In various experimental and theoretical studies on gas-liquid two-phase bubbly flows, many investigators have long focused on a small void fraction case (i.e., volume fraction of gas phase). In this case, a classical formulation of sound speed, i.e., the homogeneous equilibrium sound speed derived by van Wijngaarden (1968), has long been accepted, and the theory for dilute bubbly flows has comprehensively been established. However, the pressure waves in non-dilute (i.e., large void fraction) bubbly flows have not been clarified. This paper clarifies propagation properties of pressure waves generated by the bubble collapse in bubbly flows with a large void fraction (e.g., from 5 % to 20 %) in a converging and diverging tube (i.e., Venturi tube). Firstly, we calculated of the bubble diameter by the results of visualization for bubbly flows via a high-speed video camera. Secondly, we measured the distributions of void fraction, pressure, and sound speed: (i) The void fraction was measured by the constant current method (Uesawa et al., 2012); (ii) The sound speed was evaluated by the TOF (Time Of Flight) method from the measurement result of pressure distributions.
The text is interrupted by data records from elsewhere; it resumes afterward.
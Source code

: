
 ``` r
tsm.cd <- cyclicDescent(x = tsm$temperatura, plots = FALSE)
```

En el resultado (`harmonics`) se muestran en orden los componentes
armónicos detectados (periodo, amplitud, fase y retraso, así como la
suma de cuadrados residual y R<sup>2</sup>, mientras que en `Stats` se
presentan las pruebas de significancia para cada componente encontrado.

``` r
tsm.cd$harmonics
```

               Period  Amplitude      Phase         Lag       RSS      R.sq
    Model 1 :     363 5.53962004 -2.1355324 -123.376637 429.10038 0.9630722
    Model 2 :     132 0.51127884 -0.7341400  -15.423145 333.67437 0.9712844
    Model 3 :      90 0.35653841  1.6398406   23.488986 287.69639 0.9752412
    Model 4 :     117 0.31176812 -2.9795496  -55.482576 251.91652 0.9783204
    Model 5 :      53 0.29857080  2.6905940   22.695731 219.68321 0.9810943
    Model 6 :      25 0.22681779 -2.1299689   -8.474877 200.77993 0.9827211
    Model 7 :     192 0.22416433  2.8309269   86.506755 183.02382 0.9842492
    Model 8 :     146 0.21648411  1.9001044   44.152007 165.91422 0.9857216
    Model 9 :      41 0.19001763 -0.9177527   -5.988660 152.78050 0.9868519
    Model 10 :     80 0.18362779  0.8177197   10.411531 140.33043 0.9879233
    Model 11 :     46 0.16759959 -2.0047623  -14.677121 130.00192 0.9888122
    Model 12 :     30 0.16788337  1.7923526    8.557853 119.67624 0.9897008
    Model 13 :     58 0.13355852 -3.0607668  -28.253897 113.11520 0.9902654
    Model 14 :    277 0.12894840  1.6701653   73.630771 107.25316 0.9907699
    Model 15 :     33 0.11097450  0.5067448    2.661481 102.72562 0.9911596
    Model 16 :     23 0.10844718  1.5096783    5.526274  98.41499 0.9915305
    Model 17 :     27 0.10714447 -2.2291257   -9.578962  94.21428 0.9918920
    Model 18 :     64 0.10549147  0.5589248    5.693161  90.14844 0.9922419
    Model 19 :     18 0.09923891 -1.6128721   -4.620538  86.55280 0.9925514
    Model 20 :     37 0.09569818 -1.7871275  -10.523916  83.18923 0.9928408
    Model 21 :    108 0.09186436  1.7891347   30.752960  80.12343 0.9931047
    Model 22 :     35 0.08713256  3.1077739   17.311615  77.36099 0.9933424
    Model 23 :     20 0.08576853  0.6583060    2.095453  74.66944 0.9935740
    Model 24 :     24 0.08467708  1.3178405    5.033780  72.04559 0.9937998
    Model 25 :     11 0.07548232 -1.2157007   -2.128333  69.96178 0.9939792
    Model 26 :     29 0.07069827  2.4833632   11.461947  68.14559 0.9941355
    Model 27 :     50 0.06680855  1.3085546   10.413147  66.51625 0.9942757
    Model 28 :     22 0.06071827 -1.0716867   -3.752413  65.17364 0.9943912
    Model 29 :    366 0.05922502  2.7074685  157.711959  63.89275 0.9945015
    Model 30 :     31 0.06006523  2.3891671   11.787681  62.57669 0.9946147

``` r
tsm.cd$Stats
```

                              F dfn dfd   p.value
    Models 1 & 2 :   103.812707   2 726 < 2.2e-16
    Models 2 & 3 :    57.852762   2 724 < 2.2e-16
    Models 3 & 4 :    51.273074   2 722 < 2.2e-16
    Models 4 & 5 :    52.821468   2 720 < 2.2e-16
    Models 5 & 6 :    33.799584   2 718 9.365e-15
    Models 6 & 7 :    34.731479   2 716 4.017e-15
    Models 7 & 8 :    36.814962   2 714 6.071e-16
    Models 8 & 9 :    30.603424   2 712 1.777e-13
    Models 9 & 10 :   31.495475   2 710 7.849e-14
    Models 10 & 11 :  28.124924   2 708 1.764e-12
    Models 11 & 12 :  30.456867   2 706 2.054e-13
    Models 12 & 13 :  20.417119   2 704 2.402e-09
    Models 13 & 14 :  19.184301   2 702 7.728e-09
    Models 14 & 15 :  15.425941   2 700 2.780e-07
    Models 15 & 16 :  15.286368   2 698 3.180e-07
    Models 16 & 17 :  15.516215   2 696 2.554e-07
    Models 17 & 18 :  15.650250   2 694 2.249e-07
Then, we compared sound speed measured with the aforementioned classical sound speed by van Wijngaarden (1968). As a result, the difference between measured and theoretical values becomes large for the case of exceeding the void fraction of the order of 0.05. This implies the existence of an applicable limit of the homogeneous model. Finally, toward an extension of the applicability of homogeneous theory, we propose an heterogeneous theory for sound speed for the case of large void fraction, which will be compared with the experimental data.